Amazon plans to spend $200 billion on capital investments in 2026|Phil Murphy|CC BY-NC 2.0
Amazon shares fell more than 10% in extended trading after the company posted mixed fourth-quarter results.
Earnings came in at $1.95 per share, slightly below the $1.97 analysts expected. However, revenue beat forecasts, rising to $213.39 billion from estimates of $211.33 billion.
Net income also improved to $21.19 billion, up from $20 billion last year.
Cloud and ads drive growth
Amazon Web Services (AWS) revenue grew 24% to $35.58 billion, its fastest growth in over three years. Advertising sales also climbed 23% to $21.32 billion. Both segments topped Wall Street expectations and helped lift overall sales.

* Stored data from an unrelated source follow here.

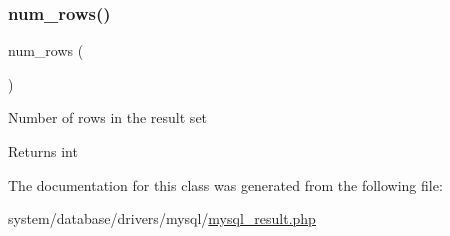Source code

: \subsubsection{\texorpdfstring{num\+\_\+rows()}{num\_rows()}}
{\footnotesize\ttfamily num\+\_\+rows (\begin{DoxyParamCaption}{ }\end{DoxyParamCaption})}

Number of rows in the result set

\begin{DoxyReturn}{Returns}
int 
\end{DoxyReturn}


The documentation for this class was generated from the following file\+:\begin{DoxyCompactItemize}
\item 
system/database/drivers/mysql/\mbox{\hyperlink{mysql__result_8php}{mysql\+\_\+result.\+php}}\end{DoxyCompactItemize}
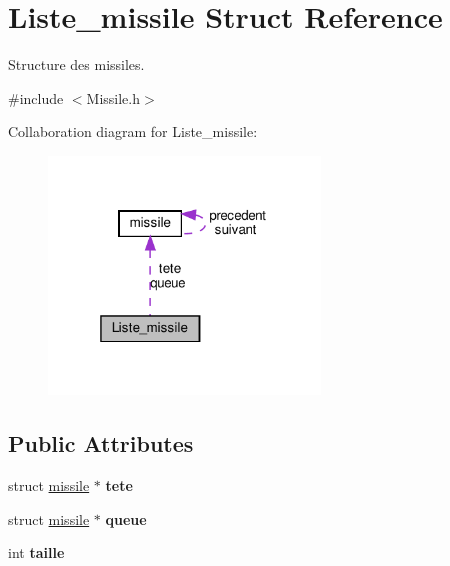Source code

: \hypertarget{struct_liste__missile}{}\section{Liste\+\_\+missile Struct Reference}
\label{struct_liste__missile}


Structure des missiles.  




{\ttfamily \#include $<$Missile.\+h$>$}



Collaboration diagram for Liste\+\_\+missile\+:
\nopagebreak
\begin{figure}[H]
\begin{center}
\leavevmode
\includegraphics[width=205pt]{struct_liste__missile__coll__graph}
\end{center}
\end{figure}
\subsection*{Public Attributes}
\begin{DoxyCompactItemize}
\item 
\mbox{\label{struct_liste__missile_a3c62c31d9b67a54a5d44c46fc8a3ba86}} 
struct \hyperlink{structmissile}{missile} $\ast$ {\bfseries tete}
\item 
\mbox{\label{struct_liste__missile_aa96ce12992c12f603bb4d03d4d8dd627}} 
struct \hyperlink{structmissile}{missile} $\ast$ {\bfseries queue}
\item 
\mbox{\label{struct_liste__missile_ae4f3272f8c540fa9de9c0445677a005a}} 
int {\bfseries taille}
\end{DoxyCompactItemize}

However, investors grew cautious after Amazon announced plans to spend $200 billion on capital investments in 2026, mainly for AI data centers and cloud expansion. The figure is far higher than the $146.6 billion analysts expected.
For the current quarter, Amazon forecasts sales between $173.5 billion and $178.5 billion.
The heavy spending outlook overshadowed strong growth and pressured the stock.
While investing heavily, Amazon has cut thousands of jobs. It closed Amazon Fresh and Amazon Go stores, laying off over 7,500 workers. It also eliminated about 30,000 corporate and tech jobs in October and January combined, to reduce bureaucracy.